In contrast, Morrison has wavered and blundered throughout. Taking a secret holiday in Hawaii while the fires raged in New South Wales was a low point from which he may not recover. He should have stopped Sydney’s New Year fireworks display. He should have been seen on the front line of the fire zone rather than entertaining cricketers at his mansion in Sydney.

His overriding strategy has been to play down the crisis to prevent, as he puts it, “people panicking.” The residents of New South Wales and Victoria have every right to panic as the flames and deadly smoke overwhelm their towns and villages and fallen trees and power lines halt their escape, forcing them to hunt for food to feed their families. It is no surprise that one woman fleeing the flames refused to shake his hand because he had cut the New South Wales firefighting budget. At first he refused to compensate the volunteers for loss of earnings, then had to back down. Then he insisted that the payments applied only to New South Wales and had to back down on that.

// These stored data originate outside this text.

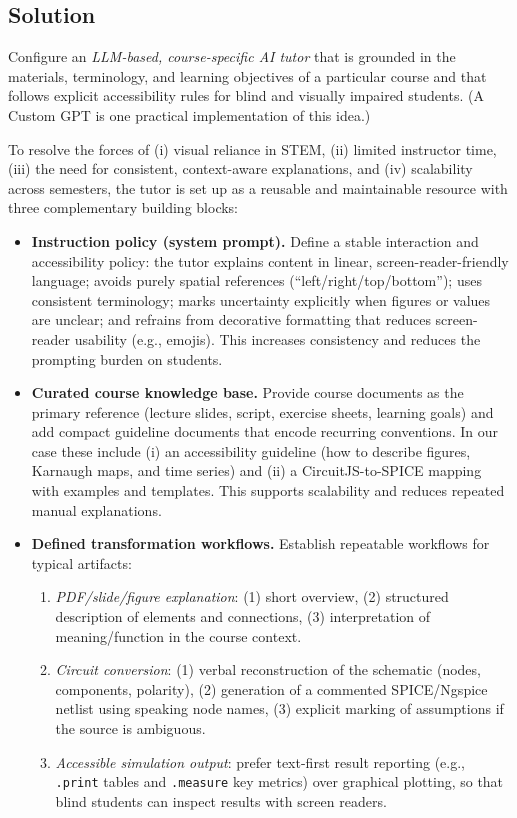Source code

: \subsection*{Solution}

\begin{sol}
Configure an \emph{LLM-based, course-specific AI tutor} that is grounded in the materials, terminology, and learning objectives of a particular course and that follows explicit accessibility rules for blind and visually impaired students. (A Custom GPT is one practical implementation of this idea.)
\end{sol}

To resolve the forces of (i) visual reliance in STEM, (ii) limited instructor time, (iii) the need for consistent, context-aware explanations, and (iv) scalability across semesters, the tutor is set up as a reusable and maintainable resource with three complementary building blocks:

\begin{itemize}
    \item \textbf{Instruction policy (system prompt).} Define a stable interaction and accessibility policy: the tutor explains content in linear, screen-reader-friendly language; avoids purely spatial references (``left/right/top/bottom''); uses consistent terminology; marks uncertainty explicitly when figures or values are unclear; and refrains from decorative formatting that reduces screen-reader usability (e.g., emojis). This increases consistency and reduces the prompting burden on students.

    \item \textbf{Curated course knowledge base.} Provide course documents as the primary reference (lecture slides, script, exercise sheets, learning goals) and add compact guideline documents that encode recurring conventions. In our case these include (i) an accessibility guideline (how to describe figures, Karnaugh maps, and time series) and (ii) a CircuitJS-to-SPICE mapping with examples and templates. This supports scalability and reduces repeated manual explanations.

    \item \textbf{Defined transformation workflows.} Establish repeatable workflows for typical artifacts:
    \begin{enumerate}
        \item \emph{PDF/slide/figure explanation}: (1) short overview, (2) structured description of elements and connections, (3) interpretation of meaning/function in the course context.
        \item \emph{Circuit conversion}: (1) verbal reconstruction of the schematic (nodes, components, polarity), (2) generation of a commented SPICE/Ngspice netlist using speaking node names, (3) explicit marking of assumptions if the source is ambiguous.
        \item \emph{Accessible simulation output}: prefer text-first result reporting (e.g., \texttt{.print} tables and \texttt{.measure} key metrics) over graphical plotting, so that blind students can inspect results with screen readers.
    \end{enumerate}
\end{itemize}

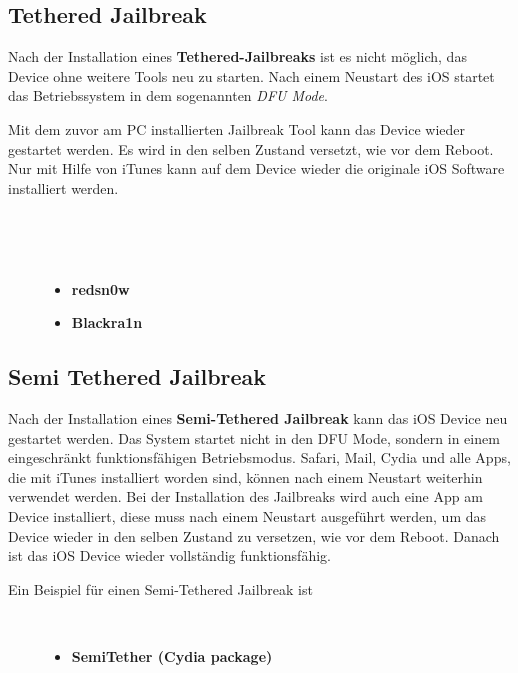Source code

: \subsection{Tethered Jailbreak}
\label{sec:JBTethered}
Nach der Installation eines \textbf{Tethered-Jailbreaks} ist es nicht möglich, das Device ohne weitere Tools neu zu starten. Nach einem Neustart des iOS startet das Betriebssystem in dem sogenannten \textit{\glqq DFU Mode\grqq{}}. \par
Mit dem zuvor am PC installierten Jailbreak Tool kann das Device wieder gestartet werden. Es wird in den selben Zustand versetzt, wie vor dem Reboot. Nur mit Hilfe von iTunes kann auf dem Device wieder die originale iOS Software installiert werden. 
\begin{description}
     \item[\parbox{\textwidth} {Nachfolgend werden zwei häufig verwendete Tethered-Jailbreak Tools angeführt}]~\par
    \item[]~\par
	\begin{itemize}
            \item \textbf{redsn0w}
            \item \textbf{Blackra1n}
    \end{itemize}
\end{description} 

\subsection{Semi Tethered Jailbreak}
\label{sec:JBSemiTethered}

Nach der Installation eines \textbf{Semi-Tethered Jailbreak} kann das iOS Device neu gestartet werden. Das System startet nicht in den DFU Mode, sondern in einem eingeschränkt funktionsfähigen Betriebsmodus. Safari, Mail, Cydia und alle Apps, die mit iTunes installiert worden sind, können nach einem Neustart weiterhin verwendet werden. Bei der Installation des Jailbreaks wird auch eine App am Device installiert, diese muss nach einem Neustart ausgeführt werden, um das Device wieder in den selben Zustand zu versetzen, wie vor dem Reboot. Danach ist das iOS Device wieder vollständig funktionsfähig.

\begin{description}
    \item[Ein Beispiel für einen Semi-Tethered Jailbreak ist]~\par
	\begin{itemize}
        \item \textbf{SemiTether (Cydia package)}
    \end{itemize}
\end{description} 

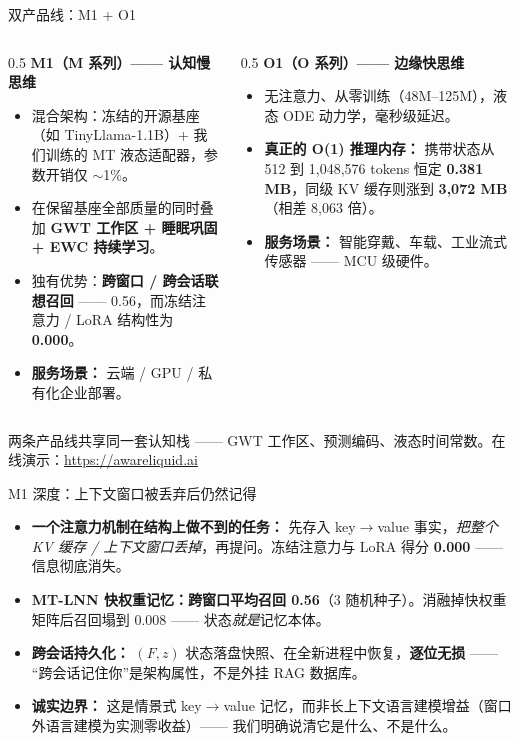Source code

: \documentclass[aspectratio=169, 10pt]{beamer}
\begin{document}
\begin{frame}{双产品线：M1 + O1}
\small
\begin{columns}[T]
\begin{column}{0.5\textwidth}
\textbf{M1（M 系列）—— 认知慢思维}
\begin{itemize}\itemsep=0.3em
    \item 混合架构：冻结的开源基座（如 TinyLlama-1.1B）+ 我们训练的 MT 液态适配器，参数开销仅 $\sim$1\%。
    \item 在保留基座全部质量的同时叠加 \textbf{GWT 工作区 + 睡眠巩固 + EWC 持续学习}。
    \item 独有优势：\textbf{跨窗口 / 跨会话联想召回} —— 0.56，而冻结注意力 / LoRA 结构性为 \textbf{0.000}。
    \item \textbf{服务场景：} 云端 / GPU / 私有化企业部署。
\end{itemize}
\end{column}
\begin{column}{0.5\textwidth}
\textbf{O1（O 系列）—— 边缘快思维}
\begin{itemize}\itemsep=0.3em
    \item 无注意力、从零训练（48M--125M），液态 ODE 动力学，毫秒级延迟。
    \item \textbf{真正的 O(1) 推理内存：} 携带状态从 512 到 1{,}048{,}576 tokens 恒定 \textbf{0.381 MB}，同级 KV 缓存则涨到 \textbf{3{,}072 MB}（相差 8{,}063 倍）。
    \item \textbf{服务场景：} 智能穿戴、车载、工业流式传感器 —— MCU 级硬件。
\end{itemize}
\end{column}
\end{columns}
\vspace{0.4em}
{\footnotesize 两条产品线共享同一套认知栈 —— GWT 工作区、预测编码、液态时间常数。在线演示：\url{https://awareliquid.ai}}
\end{frame}

\begin{frame}{M1 深度：上下文窗口被丢弃后仍然记得}
\begin{itemize}
    \item \textbf{一个注意力机制在结构上做不到的任务：} 先存入 key$\to$value 事实，\emph{把整个 KV 缓存 / 上下文窗口丢掉}，再提问。冻结注意力与 LoRA 得分 \textbf{0.000} —— 信息彻底消失。
    \item \textbf{MT-LNN 快权重记忆：跨窗口平均召回 0.56}（3 随机种子）。消融掉快权重矩阵后召回塌到 0.008 —— 状态\emph{就是}记忆本体。
    \item \textbf{跨会话持久化：} $(F, z)$ 状态落盘快照、在全新进程中恢复，\textbf{逐位无损} —— “跨会话记住你”是架构属性，不是外挂 RAG 数据库。
    \item \textbf{诚实边界：} 这是情景式 key$\to$value 记忆，而非长上下文语言建模增益（窗口外语言建模为实测零收益）—— 我们明确说清它是什么、不是什么。
\end{itemize}
\end{frame}
\end{document}
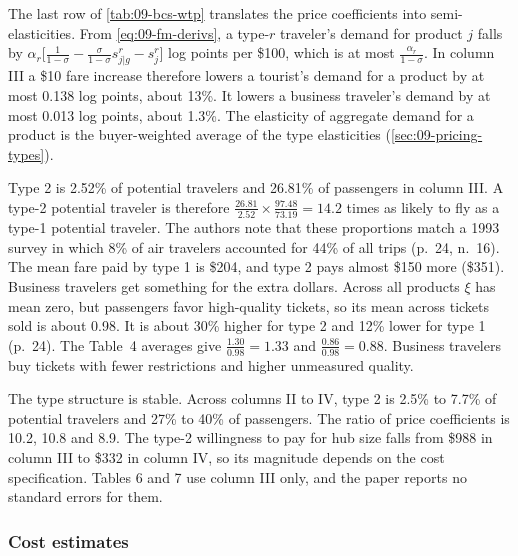 The last row of \cref{tab:09-bcs-wtp} translates the price coefficients into semi-elasticities. From
\eqref{eq:09-fm-derivs}, a type-$r$ traveler's demand for product $j$ falls by
$\alpha_r\big[\frac{1}{1-\sigma}-\frac{\sigma}{1-\sigma}s^r_{j|g}-s^r_j\big]$ log points per \$100, which is
at most $\frac{\alpha_r}{1-\sigma}$. In column III a \$10 fare increase therefore lowers a tourist's demand
for a product by at most 0.138 log points, about 13\%. It lowers a business traveler's demand by at most
0.013 log points, about 1.3\%. The elasticity of
aggregate demand for a product is the buyer-weighted average of the type elasticities
(\cref{sec:09-pricing-types}).

Type 2 is 2.52\% of potential travelers and 26.81\% of passengers in column III. A type-2 potential traveler
is therefore $\frac{26.81}{2.52}\times\frac{97.48}{73.19}=14.2$ times as likely to fly as a type-1
potential traveler. The authors note that these proportions match a 1993
survey in which 8\% of air travelers accounted for 44\% of all trips (p.~24, n.~16). The mean fare paid by
type 1 is \$204, and type 2 pays almost \$150 more (\$351). Business travelers get something for the extra
dollars. Across all products $\xi$ has mean zero, but passengers favor high-quality tickets, so its mean
across tickets sold is about 0.98. It is about 30\% higher for type 2 and 12\% lower for type 1 (p.~24). The
Table~4 averages give $\frac{1.30}{0.98}=1.33$ and $\frac{0.86}{0.98}=0.88$. Business travelers buy tickets
with fewer restrictions and higher unmeasured quality.

The type structure is stable. Across columns II to IV, type 2 is 2.5\% to 7.7\% of potential travelers and
27\% to 40\% of passengers. The ratio of price coefficients is 10.2, 10.8 and 8.9. The type-2 willingness to
pay for hub size falls from \$988 in column III to \$332 in column IV, so its magnitude depends on the cost
specification. Tables 6 and 7 use column III only, and the paper reports no standard errors for them.

\subsubsection{Cost estimates}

His approach has been macho throughout, as if to say: “We’ve had bushfires before. We’ve had smoke hazards before. In the olden days the pioneers had to cope with much worse.” Such an attitude provides no comfort for people struggling to save their lives in the here and now.

So far the fires have destroyed an estimated 5.9m hectares* in New South Wales and parts of Victoria, an area bigger than Denmark or Holland and three times the size of Wales. In New South Wales alone, 10 million acres have been destroyed, compared with 280,000 acres in the bush fires of recent years. The damage is greater than that caused in the California fires of 2018 and in the Amazon rainforests last year. The death toll so far is 23, much less than the 173 victims of the fires in Victoria in 2009, but the number is bound to go on rising, with dozens of people still missing or stranded. Half a billion animals have died, including thousands of koala bears. Even outside the immediate fire zone, air pollution in Sydney and Canberra is 11 times higher than doctors regard as safe.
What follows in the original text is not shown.